PHEBUS, and thou, Diana, sovereign of the woods, ye illustrious ornaments of the heavens, O ever-worthy of adoration, and ever adored, bestow what we pray for at this sacred season; at which the Sybilline verses have given directions, that select virgins and chaste youths should sing a hymn to the Deities, to whom the seven hills of Rome are acceptable.

CHORUS OF YOUTHS.

O genial sun, who in your splendid car draw

forth and obscure the day, and who arise another and the same; may it never be in your power to behold any thing more glorious than the city of Rome.

CHORUS OF VIRGINS.

O Ilithyia, who art of lenient power to produce the timely birth, protect the matrons in labour; whether you choose the title of Lucina, or Genitalis. O Goddess, multiply our offspring; and prosper the decrees of the senate, in relation to the joining of women in wedlock, and the matrimonial law about to teem with a new race!

games,

CHORUS OF YOUTHS AND VIRGINS. That the stated revolution of a hundred and ten years may bring back the hymns and the three times by bright daylight resorted to in crowds, and as often in the welcome night. And you, ye fatal sisters, infallible in having predicted what is now established, and what the settled order of things preserves, add propitious fates to those already past. Let the earth, fertile in fruits and flocks, present Ceres with a sheafy crown: may both salubrious rains, and Jupiter's pure air cherish the young brood.

CHORUS OF YOUTHS.

Apollo, mild and gentle with your sheathed arrows, hear the suppliant youths.

CHORUS OF VIRGINS.

O moon, thou horned queen of stars, hear the virgins.

* Ilithyia, Lucina, and Genytellis, other names for Diana.

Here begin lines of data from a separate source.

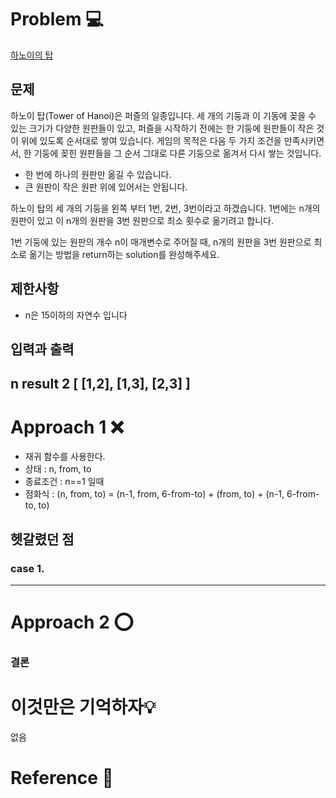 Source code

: [//]: # (문제 풀이 템플릿)
# Problem 💻
[하노이의 탑](https://school.programmers.co.kr/learn/courses/30/lessons/12946)

## 문제
하노이 탑(Tower of Hanoi)은 퍼즐의 일종입니다. 세 개의 기둥과 이 기동에 꽂을 수 있는 크기가 다양한 원판들이 있고, 퍼즐을 시작하기 전에는 한 기둥에 원판들이 작은 것이 위에 있도록 순서대로 쌓여 있습니다. 게임의 목적은 다음 두 가지 조건을 만족시키면서, 한 기둥에 꽂힌 원판들을 그 순서 그대로 다른 기둥으로 옮겨서 다시 쌓는 것입니다.

- 한 번에 하나의 원판만 옮길 수 있습니다.
- 큰 원판이 작은 원판 위에 있어서는 안됩니다.

하노이 탑의 세 개의 기둥을 왼쪽 부터 1번, 2번, 3번이라고 하겠습니다. 1번에는 n개의 원판이 있고 이 n개의 원판을 3번 원판으로 최소 횟수로 옮기려고 합니다.

1번 기둥에 있는 원판의 개수 n이 매개변수로 주어질 때, n개의 원판을 3번 원판으로 최소로 옮기는 방법을 return하는 solution를 완성해주세요.
## 제한사항
- n은 15이하의 자연수 입니다

## 입력과 출력
n	result
2	[ [1,2], [1,3], [2,3] ]
---

# Approach 1 ❌
- 재귀 함수를 사용한다.
- 상태 : n, from, to
- 종료조건 : n==1 일때
- 점화식 : (n, from, to) = (n-1, from, 6-from-to) + (from, to) + (n-1, 6-from-to, to)

## 헷갈렸던 점

### case 1.


---

# Approach 2 ⭕


### 결론

# 이것만은 기억하자💡
없음

# Reference 📄
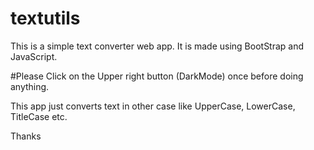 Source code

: # textutils


This is a simple text converter web app. It is made using BootStrap and JavaScript.

#Please Click on the Upper right button (DarkMode) once before doing anything.

This app just converts text in other case like UpperCase, LowerCase, TitleCase etc.

Thanks
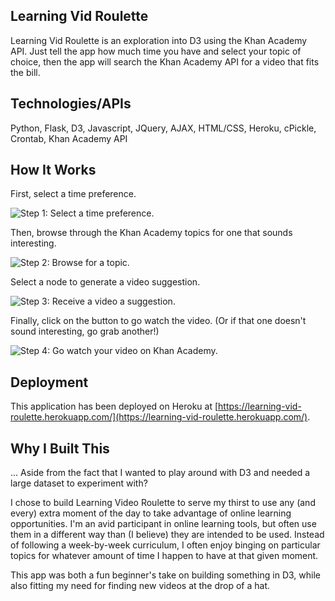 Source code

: ## Learning Vid Roulette
Learning Vid Roulette is an exploration into D3 using the Khan Academy API. Just tell the app how much time you have and select your topic of choice, then the app will search the Khan Academy API for a video that fits the bill.

## Technologies/APIs
Python, Flask, D3, Javascript, JQuery, AJAX, HTML/CSS, Heroku, cPickle, Crontab, Khan Academy API

## How It Works

First, select a time preference.

![Step 1: Select a time preference.](https://github.com/jacquelineawatts/learning_vid_roulette/blob/master/static/screenshots/screenshot_step1.png "Step 1: Select a time preference.")

Then, browse through the Khan Academy topics for one that sounds interesting.

![Step 2: Browse for a topic.](https://github.com/jacquelineawatts/learning_vid_roulette/blob/master/static/screenshots/screenshot_step2.png "Step 2: Browse for a topic.")

Select a node to generate a video suggestion.

![Step 3: Receive a video a suggestion.](https://github.com/jacquelineawatts/learning_vid_roulette/blob/master/static/screenshots/screenshot_step3.png "Step 3: Receive a video a suggestion.")

Finally, click on the button to go watch the video. (Or if that one doesn't sound interesting, go grab another!)

![Step 4: Go watch your video on Khan Academy.](https://github.com/jacquelineawatts/learning_vid_roulette/blob/master/static/screenshots/screenshot_step4.png "Step 4: Go watch your video on Khan Academy.")

## Deployment
This application has been deployed on Heroku at [https://learning-vid-roulette.herokuapp.com/](https://learning-vid-roulette.herokuapp.com/).

## Why I Built This
... Aside from the fact that I wanted to play around with D3 and needed a large dataset to experiment with? 

I chose to build Learning Video Roulette to serve my thirst to use any (and every) extra moment of the day to take advantage of online learning opportunities. I'm an avid participant in online learning tools, but often use them in a different way than (I believe) they are intended to be used. Instead of following a week-by-week curriculum, I often enjoy binging on particular topics for whatever amount of time I happen to have at that given moment.

This app was both a fun beginner's take on building something in D3, while also fitting my need for finding new videos at the drop of a hat.
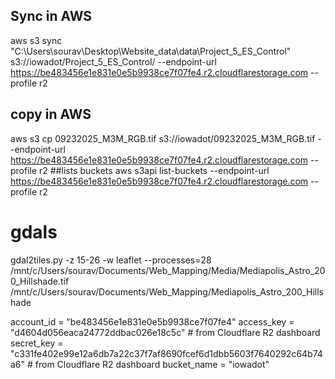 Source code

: ## Sync in AWS
aws s3 sync "C:\Users\sourav\Desktop\Website_data\data\Project_5_ES_Control" s3://iowadot/Project_5_ES_Control/ --endpoint-url https://be483456e1e831e0e5b9938ce7f07fe4.r2.cloudflarestorage.com --profile r2
## copy in AWS
aws s3 cp 09232025_M3M_RGB.tif s3://iowadot/09232025_M3M_RGB.tif --endpoint-url https://be483456e1e831e0e5b9938ce7f07fe4.r2.cloudflarestorage.com --profile r2
##lists buckets
aws s3api list-buckets --endpoint-url https://be483456e1e831e0e5b9938ce7f07fe4.r2.cloudflarestorage.com --profile r2


# gdals

gdal2tiles.py -z 15-26 -w leaflet --processes=28 /mnt/c/Users/sourav/Documents/Web_Mapping/Media/Mediapolis_Astro_200_Hillshade.tif /mnt/c/Users/sourav/Documents/Web_Mapping/Mediapolis_Astro_200_Hillshade





account_id = "be483456e1e831e0e5b9938ce7f07fe4" 
access_key = "d4604d056eaca24772ddbac026e18c5c"   # from Cloudflare R2 dashboard
secret_key = "c331fe402e99e12a6db7a22c37f7af8690fcef6d1dbb5603f7640292c64b74a6"   # from Cloudflare R2 dashboard
bucket_name = "iowadot"
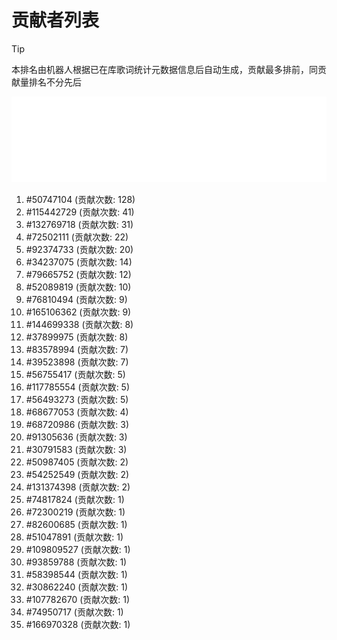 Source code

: # 贡献者列表

> [!TIP]
> 本排名由机器人根据已在库歌词统计元数据信息后自动生成，贡献最多排前，同贡献量排名不分先后

![贡献者头像画廊](./CONTRIBUTORS.svg)

1. #50747104 (贡献次数: 128)
2. #115442729 (贡献次数: 41)
3. #132769718 (贡献次数: 31)
4. #72502111 (贡献次数: 22)
5. #92374733 (贡献次数: 20)
6. #34237075 (贡献次数: 14)
7. #79665752 (贡献次数: 12)
8. #52089819 (贡献次数: 10)
9. #76810494 (贡献次数: 9)
10. #165106362 (贡献次数: 9)
11. #144699338 (贡献次数: 8)
12. #37899975 (贡献次数: 8)
13. #83578994 (贡献次数: 7)
14. #39523898 (贡献次数: 7)
15. #56755417 (贡献次数: 5)
16. #117785554 (贡献次数: 5)
17. #56493273 (贡献次数: 5)
18. #68677053 (贡献次数: 4)
19. #68720986 (贡献次数: 3)
20. #91305636 (贡献次数: 3)
21. #30791583 (贡献次数: 3)
22. #50987405 (贡献次数: 2)
23. #54252549 (贡献次数: 2)
24. #131374398 (贡献次数: 2)
25. #74817824 (贡献次数: 1)
26. #72300219 (贡献次数: 1)
27. #82600685 (贡献次数: 1)
28. #51047891 (贡献次数: 1)
29. #109809527 (贡献次数: 1)
30. #93859788 (贡献次数: 1)
31. #58398544 (贡献次数: 1)
32. #30862240 (贡献次数: 1)
33. #107782670 (贡献次数: 1)
34. #74950717 (贡献次数: 1)
35. #166970328 (贡献次数: 1)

CHORUS OF YOUTHS AND VIRGINS.

If Rome be your work, and the Trojan troops arrived on the Tuscan shore, the part commanded by your oracles to change their homes and city by a successful navigation; for whom the pious Æneas, surviving his country, secured a free passage, without damage, through the burning Troy, about to give them more ample possessions than those that were left behind: O, ye Deities, grant to the tractable youth probity of manners; to old age, ye Deities, grant a pleasing retirement; to the Roman people in general, wealth and a numerous progeny, and every kind of glory. And may that prince, the illustrious issue of Anchises and Venus, who this day worships you with offerings of white bulls, reign superior to the warring enemy, but merciful to the prostrate. Now the Parthian, by sea and land, dreads our powerful forces, and the Roman axes: now the Scythians beg to know our commands, and the Indians, but lately so arrogant. Now truth, and peace, and honour, and ancient modesty, and neglected virtue, dare to return, and happy plenty appears, with her horn full to the brim.

CHORUS OF YOUTHS.

Phoebus, the god of augury, and conspicuous for his shining bow, and dear to the nine muses, who, by his salutary art, soothes the wearied limbs of the human body: if he, propitious, surveys his own Palatine, may he prolong the Roman affairs, and the happy state of Italy, to another lustrum, and to a still improving age.

CHORUS OF VIRGINS.

And may Diana, who

possesses mount Aventine

and Algidus, regard the prayers of the Quindecemviri, and lend a gracious ear to the supplication of the youths.

CHORUS OF YOUTHS AND VIRGINS.

We, the choir, that were taught to sing the praises of Phoebus and Diana, bear home with us a good and certain hope, that Jupiter, and all the other gods, perceive and attend to these our supplications.